For the synthesis of CLT, we have devised a simple and convenient strategy based on aqueous deposition coprecipitation in which particles with a diameter of approximately 6–8 nm are obtained. The synthesized materials have been subjected to various characterization techniques, namely, XRD, XPS, UV–vis DRS, TEM, Raman spectroscopy, BET surface area analysis, and TPR. The structural and reduction behaviours of the resulting supported solid solutions have been systematically studied with the objective to better understand the influence of the support i.e., to identify whether titania remains as a spectator or it would direct specific catalytic behaviour. If the former is true, then the specific interactions that are observed from various characterization studies would have no effect on the catalytic behaviour. To accomplish this, the CO oxidation reaction has been carried out for CLT samples and compared with the unsupported ceria–lanthana (CL) sample. Interestingly, the CLT sample calcined at 773 K showed better activity for the oxidation of CO.

2. Experimental section

2.1 Material synthesis

The Ce_xLa_1−xO_2−δ/TiO₂ (CLT; TiO₂ : CeO₂ : La₂O₃ = 100 : 80 : 20 mol% based on oxides) sample was prepared by a deposition coprecipitation method using aqueous NH₃ solution. The precursors used in the preparation were Ce(NO₃)₃·6H₂O (Aldrich AR grade), La(NO₃)₃·6H₂O (Aldrich AR grade), and TiO₂-anatase powder (EU consortium, SA 49 m² g⁻¹). At first, the desired quantity of finely powdered titania was dispersed into 1000 mL deionized water and stirred for 1 h. Cerium nitrate and lanthanum nitrate were dissolved separately into deionized water and mixed together. Then under stirring conditions, the two solutions were thoroughly mixed and the whole mixture solution was diluted to 4000 mL with deionized water. Under vigorous stirring, diluted aqueous NH₃ solution was added dropwise to the mixture solution until pH reached ∼8.5. The resulting precipitate was washed several times to free from anion impurities followed by filtration. The obtained cake was oven dried for 12 h and finally calcined to various temperatures from 773 to 1073 K for 5 h at 5 K min⁻¹ to give oxide products. The unsupported Ce_xLa_1−xO_2−δ sample was also prepared by the same method. The required amounts of cerium(III) nitrate and lanthanum(III) nitrate were dissolved separately and then mixed together. Under vigorous stirring, aqueous NH₃ solution was added dropwise to the mixture solution until pH ∼8.5. After completion of precipitation, the obtained slurry was annealed at various temperatures, characterized and employed for catalytic evaluation.

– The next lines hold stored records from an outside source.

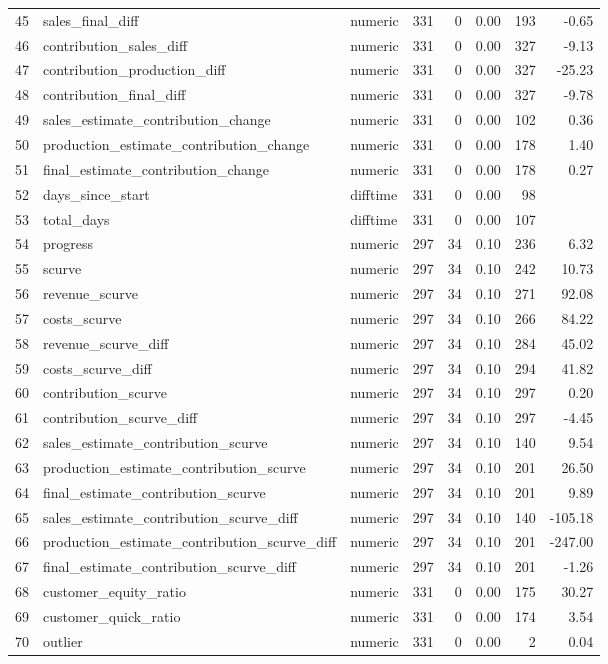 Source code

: \begin{sidewaystable}[ht]
\begin{tabular}{rllrrrrr}
  45 & sales\_final\_diff & numeric & 331 &   0 & 0.00 & 193 & -0.65 \\ 
  46 & contribution\_sales\_diff & numeric & 331 &   0 & 0.00 & 327 & -9.13 \\ 
  47 & contribution\_production\_diff & numeric & 331 &   0 & 0.00 & 327 & -25.23 \\ 
  48 & contribution\_final\_diff & numeric & 331 &   0 & 0.00 & 327 & -9.78 \\ 
  49 & sales\_estimate\_contribution\_change & numeric & 331 &   0 & 0.00 & 102 & 0.36 \\ 
  50 & production\_estimate\_contribution\_change & numeric & 331 &   0 & 0.00 & 178 & 1.40 \\ 
  51 & final\_estimate\_contribution\_change & numeric & 331 &   0 & 0.00 & 178 & 0.27 \\ 
  52 & days\_since\_start & difftime & 331 &   0 & 0.00 &  98 &  \\ 
  53 & total\_days & difftime & 331 &   0 & 0.00 & 107 &  \\ 
  54 & progress & numeric & 297 &  34 & 0.10 & 236 & 6.32 \\ 
  55 & scurve & numeric & 297 &  34 & 0.10 & 242 & 10.73 \\ 
  56 & revenue\_scurve & numeric & 297 &  34 & 0.10 & 271 & 92.08 \\ 
  57 & costs\_scurve & numeric & 297 &  34 & 0.10 & 266 & 84.22 \\ 
  58 & revenue\_scurve\_diff & numeric & 297 &  34 & 0.10 & 284 & 45.02 \\ 
  59 & costs\_scurve\_diff & numeric & 297 &  34 & 0.10 & 294 & 41.82 \\ 
  60 & contribution\_scurve & numeric & 297 &  34 & 0.10 & 297 & 0.20 \\ 
  61 & contribution\_scurve\_diff & numeric & 297 &  34 & 0.10 & 297 & -4.45 \\ 
  62 & sales\_estimate\_contribution\_scurve & numeric & 297 &  34 & 0.10 & 140 & 9.54 \\ 
  63 & production\_estimate\_contribution\_scurve & numeric & 297 &  34 & 0.10 & 201 & 26.50 \\ 
  64 & final\_estimate\_contribution\_scurve & numeric & 297 &  34 & 0.10 & 201 & 9.89 \\ 
  65 & sales\_estimate\_contribution\_scurve\_diff & numeric & 297 &  34 & 0.10 & 140 & -105.18 \\ 
  66 & production\_estimate\_contribution\_scurve\_diff & numeric & 297 &  34 & 0.10 & 201 & -247.00 \\ 
  67 & final\_estimate\_contribution\_scurve\_diff & numeric & 297 &  34 & 0.10 & 201 & -1.26 \\ 
  68 & customer\_equity\_ratio & numeric & 331 &   0 & 0.00 & 175 & 30.27 \\ 
  69 & customer\_quick\_ratio & numeric & 331 &   0 & 0.00 & 174 & 3.54 \\ 
  70 & outlier & numeric & 331 &   0 & 0.00 &   2 & 0.04 \\ 
   \hline
\end{tabular}
\end{sidewaystable}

2.2 Characterization studies

The synthesized catalyst samples were analyzed by X-ray diffraction using a Rigaku Multiflex instrument equipped with a nickel-filtered Cu Kα (0.15418 nm) radiation source and a Scintillation counter detector. The intensity data were collected over a 2θ range of 12–80° with a 0.02° step size and using a counting time of 1 s per point. The average crystallite size of the oxide phases was estimated with the help of the Scherrer equation and the lattice parameter was calculated by a standard cubic indexation method. The TEM-HREM studies were made on a JEM-2010 (JEOL) instrument equipped with a slow-scan CCD camera and at an accelerating voltage of 200 kV. Samples for TEM were prepared by crushing the materials in an agate mortar and dispersing them ultrasonically in ethyl alcohol. After dispersion, a droplet was deposited on a copper grid supporting a perforated carbon film and allowed to dry. The specimen was examined under vacuum at room temperature. Specific surface areas of the samples were determined by BET analysis of the nitrogen adsorption isotherms at liquid N₂ temperature (77 K) recorded on a SMART SORB–92/93 instrument via a thermal conductivity detector (TCD). Prior to the experiment, samples were degassed at 393 K for 2 h to remove any surface adsorbed residual moisture. The surface area is obtained by using desorption data.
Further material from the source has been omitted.